Tell us a bit about “The Thing on the Shelf.”

“The Thing on the Shelf” is part of a series I call “The Further Adventures of David Gerrold.” These are first person narratives, all starting off from something that actually happened in my life, so the first part of the story is usually true, with occasional embellishments, until the moment it all goes wonky, and then the narrative just stumbles off wherever it wants to go. (Previous examples include “Night Train to Paris,” “The Thing in the Back Yard,” and “Entanglements.”)

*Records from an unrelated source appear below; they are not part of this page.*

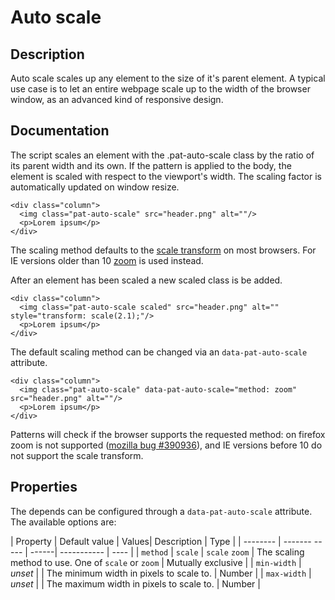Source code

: # Auto scale

## Description
Auto scale scales up any element to the size of it's parent element. A typical use case is to let an entire webpage scale up to the width of the browser window, as an advanced kind of responsive design.

## Documentation

The script scales an element with the .pat-auto-scale class by the ratio
of its parent width and its own. If the pattern is applied to the body,
the element is scaled with respect to the viewport's width. The scaling
factor is automatically updated on window resize.

    <div class="column">
      <img class="pat-auto-scale" src="header.png" alt=""/>
      <p>Lorem ipsum</p>
    </div>

The scaling method defaults to the [scale
transform](http://www.w3.org/TR/css3-2d-transforms/#two-d-transform-functions)
on most browsers. For IE versions older than 10
[zoom](http://msdn.microsoft.com/en-us/library/ms531189(VS.85).aspx) is
used instead.

After an element has been scaled a new scaled class is be added.

    <div class="column">
      <img class="pat-auto-scale scaled" src="header.png" alt="" style="transform: scale(2.1);"/>
      <p>Lorem ipsum</p>
    </div>

The default scaling method can be changed via an `data-pat-auto-scale`
attribute.

    <div class="column">
      <img class="pat-auto-scale" data-pat-auto-scale="method: zoom" src="header.png" alt=""/>
      <p>Lorem ipsum</p>
    </div>

Patterns will check if the browser supports the requested method: on
firefox zoom is not supported ([mozilla bug
\#390936](https://bugzilla.mozilla.org/show_bug.cgi?id=390936)), and IE
versions before 10 do not support the scale transform.

Properties
----------

The depends can be configured through a `data-pat-auto-scale` attribute.
The available options are:

| Property | Default value | Values| Description | Type |
| -------- | ------- ----- | ------| ----------- | ---- |
| `method` | `scale` | `scale` `zoom` | The scaling method to use. One of `scale` or `zoom` | Mutually exclusive |
| `min-width` | *unset* | | The minimum width in pixels to scale to. | Number |
| `max-width` | *unset* | | The maximum width in pixels to scale to. | Number |

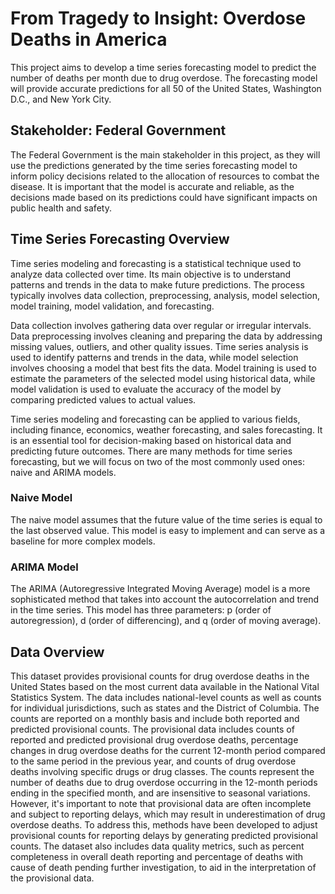 # From Tragedy to Insight: Overdose Deaths in America
This project aims to develop a time series forecasting model to predict the number of deaths per month due to drug overdose. The forecasting model will provide accurate predictions for all 50 of the United States, Washington D.C., and New York City.

## Stakeholder: Federal Government

The Federal Government is the main stakeholder in this project, as they will use the predictions generated by the time series forecasting model to inform policy decisions related to the allocation of resources to combat the disease. It is important that the model is accurate and reliable, as the decisions made based on its predictions could have significant impacts on public health and safety.

## Time Series Forecasting Overview

Time series modeling and forecasting is a statistical technique used to analyze data collected over time. Its main objective is to understand patterns and trends in the data to make future predictions. The process typically involves data collection, preprocessing, analysis, model selection, model training, model validation, and forecasting.

Data collection involves gathering data over regular or irregular intervals. Data preprocessing involves cleaning and preparing the data by addressing missing values, outliers, and other quality issues. Time series analysis is used to identify patterns and trends in the data, while model selection involves choosing a model that best fits the data. Model training is used to estimate the parameters of the selected model using historical data, while model validation is used to evaluate the accuracy of the model by comparing predicted values to actual values.

Time series modeling and forecasting can be applied to various fields, including finance, economics, weather forecasting, and sales forecasting. It is an essential tool for decision-making based on historical data and predicting future outcomes.
There are many methods for time series forecasting, but we will focus on two of the most commonly used ones: naive and ARIMA models.

### Naive Model
The naive model assumes that the future value of the time series is equal to the last observed value. This model is easy to implement and can serve as a baseline for more complex models.

### ARIMA Model
The ARIMA (Autoregressive Integrated Moving Average) model is a more sophisticated method that takes into account the autocorrelation and trend in the time series. This model has three parameters: p (order of autoregression), d (order of differencing), and q (order of moving average).

## Data Overview

This dataset provides provisional counts for drug overdose deaths in the United States based on the most current data available in the National Vital Statistics System. The data includes national-level counts as well as counts for individual jurisdictions, such as states and the District of Columbia. The counts are reported on a monthly basis and include both reported and predicted provisional counts.
The provisional data includes counts of reported and predicted provisional drug overdose deaths, percentage changes in drug overdose deaths for the current 12-month period compared to the same period in the previous year, and counts of drug overdose deaths involving specific drugs or drug classes. The counts represent the number of deaths due to drug overdose occurring in the 12-month periods ending in the specified month, and are insensitive to seasonal variations.
However, it's important to note that provisional data are often incomplete and subject to reporting delays, which may result in underestimation of drug overdose deaths. To address this, methods have been developed to adjust provisional counts for reporting delays by generating predicted provisional counts. The dataset also includes data quality metrics, such as percent completeness in overall death reporting and percentage of deaths with cause of death pending further investigation, to aid in the interpretation of the provisional data.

The Stoker Award itself is a beautifully designed trophy, it’s a little haunted house. You can sit there marveling at the details for a long time, and pretty soon, your imagination starts fizzing. In my case, I kept wondering what would happen if I could really open the front door and peek inside. Who would live inside this mansion? I still don’t know, they moved out when I got too nosy.

 

Early on in the story you write, “Writing is arrogant.  Writing comes from the assumption you have something to say and it’s worth saying – and worth other people’s attention.  Not just their attention, their time and their money too.”  And at a later point in the story, you (or this fictional you) bemoan your lack of a unique voice or style, unless you have become the “self-deprecating Marcel Proust of Fantasy & Science Fiction.”  Given that “The Thing on the Shelf” appears at least semi-autobiographical, would you say that this story serves as a primer for your thoughts on writing, the science fiction field, and your own writing in particular?  And if not, could you give your opinions on all those?

I think the paragraphs in the story pretty much sum it up.

Writing might be arrogant, but I think it’s a mistake for writers to be arrogant. We’re begging people for their time and their money. The readers aren’t just the audience, they’re our partners in creation. That’s the heart and soul of fandom — partnership. Fans can be an incredible resource for searching out information, ideas, and possibilities of all kinds. Even the most casual remark can unleash a tsunami of wonderful speculation. That’s where some of the best stories come from.

 

How does your general experience of attending genre conventions match up with the World Horror Convention as described in “The Thing on the Shelf”?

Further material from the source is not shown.